→ **PROVIDED RECORDS**:
╔══
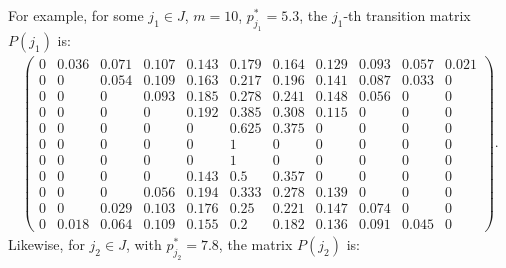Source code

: \documentclass{article}
\begin{document}
For example, for some $j_1 \in J$, $m = 10$, $p_{j_1}^* = 5.3$, the $j_1$-th transition matrix $P(j_1)$ is:
\begin{align*}
	\begin{pmatrix}
		0     & 0.036 & 0.071 & 0.107 & 0.143 & 0.179 & 0.164 & 0.129 & 0.093 & 0.057 & 0.021 \\
		0     & 0     & 0.054 & 0.109 & 0.163 & 0.217 & 0.196 & 0.141 & 0.087 & 0.033 & 0     \\
		0     & 0     & 0     & 0.093 & 0.185 & 0.278 & 0.241 & 0.148 & 0.056 & 0     & 0     \\
		0     & 0     & 0     & 0     & 0.192 & 0.385 & 0.308 & 0.115 & 0     & 0     & 0     \\
		0     & 0     & 0     & 0     & 0     & 0.625 & 0.375 & 0     & 0     & 0     & 0     \\
		0     & 0     & 0     & 0     & 0     & 1     & 0     & 0     & 0     & 0     & 0     \\
		0     & 0     & 0     & 0     & 0     & 1     & 0     & 0     & 0     & 0     & 0     \\
		0     & 0     & 0     & 0     & 0.143 & 0.5   & 0.357 & 0     & 0     & 0     & 0     \\
		0     & 0     & 0     & 0.056 & 0.194 & 0.333 & 0.278 & 0.139 & 0     & 0     & 0     \\
		0     & 0     & 0.029 & 0.103 & 0.176 & 0.25  & 0.221 & 0.147 & 0.074 & 0     & 0     \\
		0     & 0.018 & 0.064 & 0.109 & 0.155 & 0.2   & 0.182 & 0.136 & 0.091 & 0.045 & 0
	\end{pmatrix}.
\end{align*}
Likewise, for $j_2 \in J$, with $p^*_{j_2} = 7.8$, the matrix $P(j_2)$ is:
\end{document}
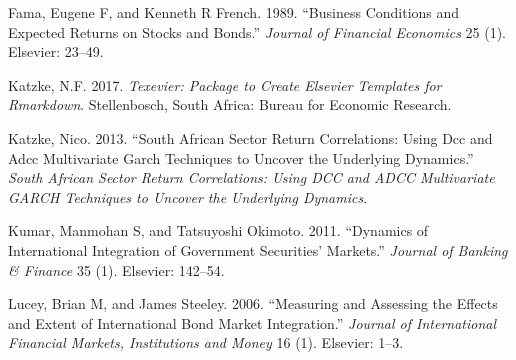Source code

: \documentclass[11pt,preprint, authoryear]{elsarticle}
\numberwithin{equation}{section}
\numberwithin{figure}{section}
\numberwithin{table}{section}
\begin{document}
\hypertarget{ref-FRENCH}{}
Fama, Eugene F, and Kenneth R French. 1989. ``Business Conditions and
Expected Returns on Stocks and Bonds.'' \emph{Journal of Financial
Economics} 25 (1). Elsevier: 23--49.

\hypertarget{ref-Texevier}{}
Katzke, N.F. 2017. \emph{Texevier: Package to Create Elsevier Templates
for Rmarkdown}. Stellenbosch, South Africa: Bureau for Economic
Research.

\hypertarget{ref-katzke2013}{}
Katzke, Nico. 2013. ``South African Sector Return Correlations: Using
Dcc and Adcc Multivariate Garch Techniques to Uncover the Underlying
Dynamics.'' \emph{South African Sector Return Correlations: Using DCC
and ADCC Multivariate GARCH Techniques to Uncover the Underlying
Dynamics}.

\hypertarget{ref-kumar2011}{}
Kumar, Manmohan S, and Tatsuyoshi Okimoto. 2011. ``Dynamics of
International Integration of Government Securities' Markets.''
\emph{Journal of Banking \& Finance} 35 (1). Elsevier: 142--54.

\hypertarget{ref-lucey2006}{}
Lucey, Brian M, and James Steeley. 2006. ``Measuring and Assessing the
Effects and Extent of International Bond Market Integration.''
\emph{Journal of International Financial Markets, Institutions and
Money} 16 (1). Elsevier: 1--3.




\end{document}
╚══
→ **YOUR TASK**:
Report each line of the material in which the string "Elsevier" occurs.

→ **WRITTEN SOLUTION**:
Economics} 25 (1). Elsevier: 23--49.
Katzke, N.F. 2017. \emph{Texevier: Package to Create Elsevier Templates
\emph{Journal of Banking \& Finance} 35 (1). Elsevier: 142--54.
Money} 16 (1). Elsevier: 1--3.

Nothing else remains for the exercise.